**PROBLEM TO SOLVE:**
Hand back every line from the beginning of the data below through the line containing "de cuatro rutas).", word for word and free of pictures.

[DATA FOR ANALYSIS — start]

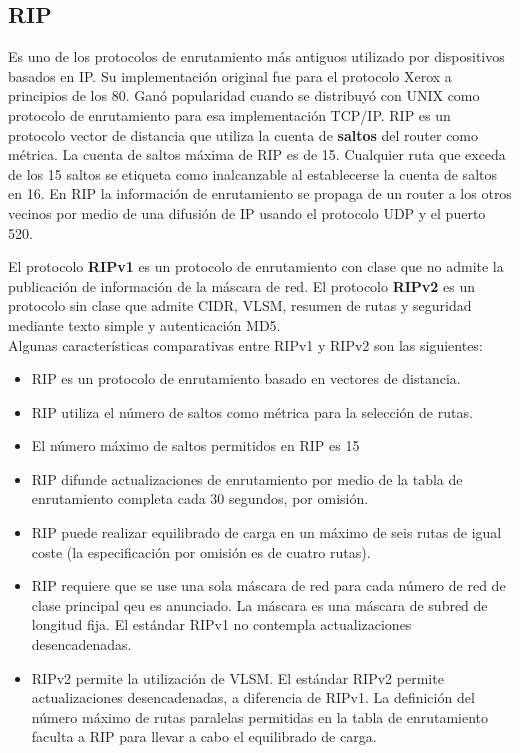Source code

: \documentclass[12pt]{article}
\begin{document}
 \subsection{RIP}
 Es uno de los protocolos de enrutamiento más antiguos utilizado por dispositivos basados en IP. Su implementación original fue para el protocolo Xerox a principios de los 80. Ganó popularidad cuando se distribuyó con UNIX como protocolo de enrutamiento para esa implementación TCP/IP. RIP es un protocolo vector de distancia que utiliza la cuenta de \textbf{saltos} del router como métrica. La cuenta de saltos máxima de RIP es de 15. Cualquier ruta que exceda de los 15 saltos se etiqueta como inalcanzable al establecerse la cuenta de saltos en 16. En RIP la información de enrutamiento se propaga de un router a los otros vecinos por medio de una difusión de IP usando el protocolo UDP y el puerto 520.

El protocolo \textbf{RIPv1} es un protocolo de enrutamiento con clase que no admite la publicación de información de la máscara de red. El protocolo \textbf{RIPv2} es un protocolo sin clase que admite CIDR, VLSM, resumen de rutas y seguridad mediante texto simple y autenticación MD5.
\\
Algunas características comparativas entre RIPv1 y RIPv2 son las siguientes:
\begin{itemize}
\item RIP es un protocolo de enrutamiento basado en vectores de distancia.
\item RIP utiliza el número de saltos como métrica para la selección de rutas.
\item El número máximo de saltos permitidos en RIP es 15
\item RIP difunde actualizaciones de enrutamiento por medio de la tabla de enrutamiento completa cada 30 segundos, por omisión.
\item RIP puede realizar equilibrado de carga en un máximo de seis rutas de igual coste (la especificación por omisión es de cuatro rutas).
\item RIP requiere que se use una sola máscara de red para cada número de red de clase principal qeu es anunciado. La máscara es una máscara de subred de longitud fija. El estándar RIPv1 no contempla actualizaciones desencadenadas.
\item RIPv2 permite la utilización de VLSM. El estándar RIPv2 permite actualizaciones desencadenadas, a diferencia de RIPv1. La definición del número máximo de rutas paralelas permitidas en la tabla de enrutamiento faculta a RIP para llevar a cabo el equilibrado de carga.
\end{itemize}
\end{document}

[DATA FOR ANALYSIS — finish]

**SOLUTION FOR THIS TASK:**
Source code

: \documentclass[12pt]{article}
\begin{document}
 \subsection{RIP}
 Es uno de los protocolos de enrutamiento más antiguos utilizado por dispositivos basados en IP. Su implementación original fue para el protocolo Xerox a principios de los 80. Ganó popularidad cuando se distribuyó con UNIX como protocolo de enrutamiento para esa implementación TCP/IP. RIP es un protocolo vector de distancia que utiliza la cuenta de \textbf{saltos} del router como métrica. La cuenta de saltos máxima de RIP es de 15. Cualquier ruta que exceda de los 15 saltos se etiqueta como inalcanzable al establecerse la cuenta de saltos en 16. En RIP la información de enrutamiento se propaga de un router a los otros vecinos por medio de una difusión de IP usando el protocolo UDP y el puerto 520.

El protocolo \textbf{RIPv1} es un protocolo de enrutamiento con clase que no admite la publicación de información de la máscara de red. El protocolo \textbf{RIPv2} es un protocolo sin clase que admite CIDR, VLSM, resumen de rutas y seguridad mediante texto simple y autenticación MD5.
\\
Algunas características comparativas entre RIPv1 y RIPv2 son las siguientes:
\begin{itemize}
\item RIP es un protocolo de enrutamiento basado en vectores de distancia.
\item RIP utiliza el número de saltos como métrica para la selección de rutas.
\item El número máximo de saltos permitidos en RIP es 15
\item RIP difunde actualizaciones de enrutamiento por medio de la tabla de enrutamiento completa cada 30 segundos, por omisión.
\item RIP puede realizar equilibrado de carga en un máximo de seis rutas de igual coste (la especificación por omisión es de cuatro rutas).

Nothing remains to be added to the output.